Senate debates
Wednesday, 27 March 2024
Questions without Notice: Take Note of Answers
Answers to Questions
3:02 pm
James McGrath (Queensland, Liberal National Party, Shadow Assistant Minister to the Leader of the Opposition) Share this | Hansard source
I move:
That the Senate take note of all answers to all questions asked by coalition senators.
What we've experienced this afternoon is one of those out-of-body experiences where you get to look at and take a helicopter view of what this government is about. It was summed up in question time when you had this caricature of backflips and flip-flops and dillydallying, sprinkled with this unhealthy sugar dust of incompetence. It was summed up in question time because of the arrogance of this government, who tell the Australian people that they've never had it so good. It's the Marie Antoinette approach to executive government of let them eat cake, because they've never had it so good.
We heard minister after minister get up and respond to questions that were put by coalition senators about cost of living, the riots in Alice Springs last night and the failure of the Prime Minister to lead a mature government. What did we get from this Labor Party? We got arrogance. We had the arrogance of a government who have been in power for almost two years and have started to believe their own press releases written by their own media and press advisers, because they've started to think that what they are doing is quite good. Guess what? It isn't.

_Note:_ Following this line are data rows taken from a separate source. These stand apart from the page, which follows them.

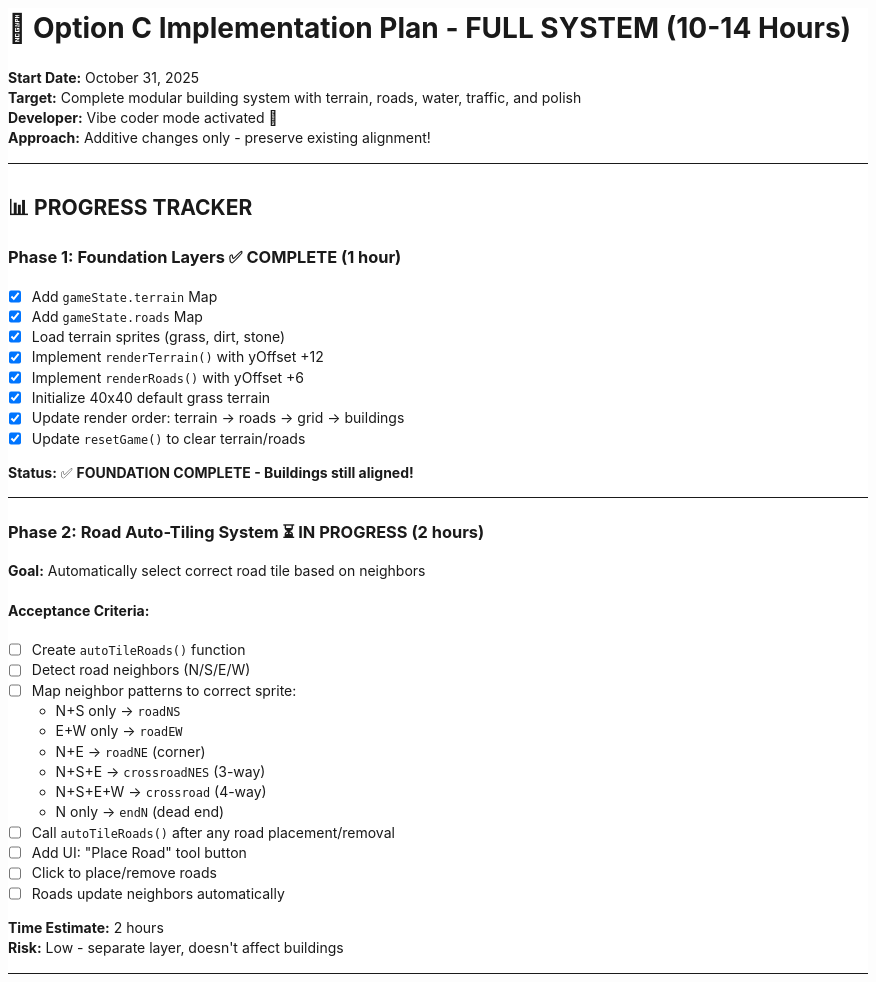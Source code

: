 # 🚀 Option C Implementation Plan - FULL SYSTEM (10-14 Hours)

**Start Date:** October 31, 2025  
**Target:** Complete modular building system with terrain, roads, water, traffic, and polish  
**Developer:** Vibe coder mode activated 💪  
**Approach:** Additive changes only - preserve existing alignment!

---

## 📊 **PROGRESS TRACKER**

### **Phase 1: Foundation Layers** ✅ COMPLETE (1 hour)
- [x] Add `gameState.terrain` Map
- [x] Add `gameState.roads` Map
- [x] Load terrain sprites (grass, dirt, stone)
- [x] Implement `renderTerrain()` with yOffset +12
- [x] Implement `renderRoads()` with yOffset +6
- [x] Initialize 40x40 default grass terrain
- [x] Update render order: terrain → roads → grid → buildings
- [x] Update `resetGame()` to clear terrain/roads

**Status:** ✅ **FOUNDATION COMPLETE - Buildings still aligned!**

---

### **Phase 2: Road Auto-Tiling System** ⏳ IN PROGRESS (2 hours)

**Goal:** Automatically select correct road tile based on neighbors

#### **Acceptance Criteria:**
- [ ] Create `autoTileRoads()` function
- [ ] Detect road neighbors (N/S/E/W)
- [ ] Map neighbor patterns to correct sprite:
  - N+S only → `roadNS`
  - E+W only → `roadEW`
  - N+E → `roadNE` (corner)
  - N+S+E → `crossroadNES` (3-way)
  - N+S+E+W → `crossroad` (4-way)
  - N only → `endN` (dead end)
- [ ] Call `autoTileRoads()` after any road placement/removal
- [ ] Add UI: "Place Road" tool button
- [ ] Click to place/remove roads
- [ ] Roads update neighbors automatically

**Time Estimate:** 2 hours  
**Risk:** Low - separate layer, doesn't affect buildings

---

Any politician who leaves Canberra and spends some time on the road—as coalition senators do day after day, going around their states listening to and living with their constituents—knows that the number one issue impacting upon Australians today is cost of living. Cost of living are the three words that this Labor Party government did not mention at all last year. Cost of living did not come into the lexicon of the modern Labor Party until the Voice referendum happened. When that got rejected, suddenly some focus groups were conducted by the Labor Party and they discovered cost of living was the number one issue in Queensland and in Australia. I can tell you, as someone who was on pre-poll for days on days and was in Brisbane on polling day and for the by-elections, the number one issue in Queensland is cost of living. The message that was sent to the Labor Party on cost of living was a pretty strong one. In Ipswich, the seat of Ipswich West fell to the Liberal-National Party. There was a 22 per cent swing in the very, very, very safe seat of Inala, a fiefdom of the Labor Party that was almost taken by our brilliant LNP candidate running there.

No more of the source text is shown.